* _SOURCE MATERIAL_:

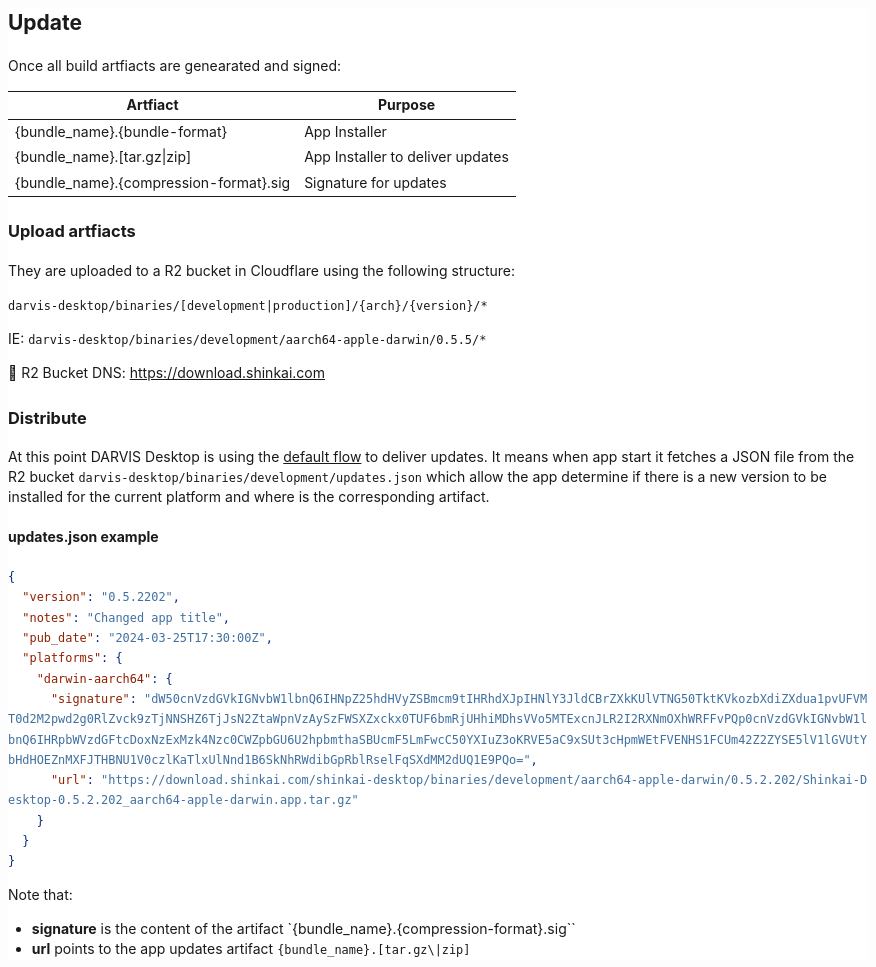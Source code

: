 ## Update

Once all build artfiacts are genearated and signed:

| Artfiact | Purpose    |
|----------|-----------|
| {bundle_name}.{bundle-format}    | App Installer       |
| {bundle_name}.[tar.gz\|zip] | App Installer to deliver updates      |
| {bundle_name}.{compression-format}.sig    | Signature for updates  |

### Upload artfiacts

They are uploaded to a R2 bucket in Cloudflare using the following structure:

`darvis-desktop/binaries/[development|production]/{arch}/{version}/*`

IE: `darvis-desktop/binaries/development/aarch64-apple-darwin/0.5.5/*`

🔗 R2 Bucket DNS: https://download.shinkai.com

### Distribute

At this point DARVIS Desktop is using the [default flow](https://tauri.app/v1/guides/distribution/updater#checking-for-updates) to deliver updates. It means when app start it fetches a JSON file from the R2 bucket `darvis-desktop/binaries/development/updates.json` which allow the app determine if there is a new version to be installed for the current platform and where is the corresponding artifact.

#### updates.json example
```json
{
  "version": "0.5.2202",
  "notes": "Changed app title",
  "pub_date": "2024-03-25T17:30:00Z",
  "platforms": {
    "darwin-aarch64": {
      "signature": "dW50cnVzdGVkIGNvbW1lbnQ6IHNpZ25hdHVyZSBmcm9tIHRhdXJpIHNlY3JldCBrZXkKUlVTNG50TktKVkozbXdiZXdua1pvUFVMT0d2M2pwd2g0RlZvck9zTjNNSHZ6TjJsN2ZtaWpnVzAySzFWSXZxckx0TUF6bmRjUHhiMDhsVVo5MTExcnJLR2I2RXNmOXhWRFFvPQp0cnVzdGVkIGNvbW1lbnQ6IHRpbWVzdGFtcDoxNzExMzk4Nzc0CWZpbGU6U2hpbmthaSBUcmF5LmFwcC50YXIuZ3oKRVE5aC9xSUt3cHpmWEtFVENHS1FCUm42Z2ZYSE5lV1lGVUtYbHdHOEZnMXFJTHBNU1V0czlKaTlxUlNnd1B6SkNhRWdibGpRblRselFqSXdMM2dUQ1E9PQo=",
      "url": "https://download.shinkai.com/shinkai-desktop/binaries/development/aarch64-apple-darwin/0.5.2.202/Shinkai-Desktop-0.5.2.202_aarch64-apple-darwin.app.tar.gz"
    }
  }
}
```

Note that:
- **signature** is the content of the artifact `{bundle_name}.{compression-format}.sig``
- **url** points to the app updates artifact `{bundle_name}.[tar.gz\|zip]`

* _EXERCISE PROMPT_: Copy the material above exactly and drop the pictures.

* _ANSWER TO THE PROBLEM_:
Source code

: ## Update

Once all build artfiacts are genearated and signed:

| Artfiact | Purpose    |
|----------|-----------|
| {bundle_name}.{bundle-format}    | App Installer       |
| {bundle_name}.[tar.gz\|zip] | App Installer to deliver updates      |
| {bundle_name}.{compression-format}.sig    | Signature for updates  |

### Upload artfiacts

They are uploaded to a R2 bucket in Cloudflare using the following structure:

`darvis-desktop/binaries/[development|production]/{arch}/{version}/*`

IE: `darvis-desktop/binaries/development/aarch64-apple-darwin/0.5.5/*`

🔗 R2 Bucket DNS: https://download.shinkai.com

### Distribute

At this point DARVIS Desktop is using the [default flow](https://tauri.app/v1/guides/distribution/updater#checking-for-updates) to deliver updates. It means when app start it fetches a JSON file from the R2 bucket `darvis-desktop/binaries/development/updates.json` which allow the app determine if there is a new version to be installed for the current platform and where is the corresponding artifact.

#### updates.json example
```json
{
  "version": "0.5.2202",
  "notes": "Changed app title",
  "pub_date": "2024-03-25T17:30:00Z",
  "platforms": {
    "darwin-aarch64": {
      "signature": "dW50cnVzdGVkIGNvbW1lbnQ6IHNpZ25hdHVyZSBmcm9tIHRhdXJpIHNlY3JldCBrZXkKUlVTNG50TktKVkozbXdiZXdua1pvUFVMT0d2M2pwd2g0RlZvck9zTjNNSHZ6TjJsN2ZtaWpnVzAySzFWSXZxckx0TUF6bmRjUHhiMDhsVVo5MTExcnJLR2I2RXNmOXhWRFFvPQp0cnVzdGVkIGNvbW1lbnQ6IHRpbWVzdGFtcDoxNzExMzk4Nzc0CWZpbGU6U2hpbmthaSBUcmF5LmFwcC50YXIuZ3oKRVE5aC9xSUt3cHpmWEtFVENHS1FCUm42Z2ZYSE5lV1lGVUtYbHdHOEZnMXFJTHBNU1V0czlKaTlxUlNnd1B6SkNhRWdibGpRblRselFqSXdMM2dUQ1E9PQo=",
      "url": "https://download.shinkai.com/shinkai-desktop/binaries/development/aarch64-apple-darwin/0.5.2.202/Shinkai-Desktop-0.5.2.202_aarch64-apple-darwin.app.tar.gz"
    }
  }
}
```

Note that:
- **signature** is the content of the artifact `{bundle_name}.{compression-format}.sig``
- **url** points to the app updates artifact `{bundle_name}.[tar.gz\|zip]`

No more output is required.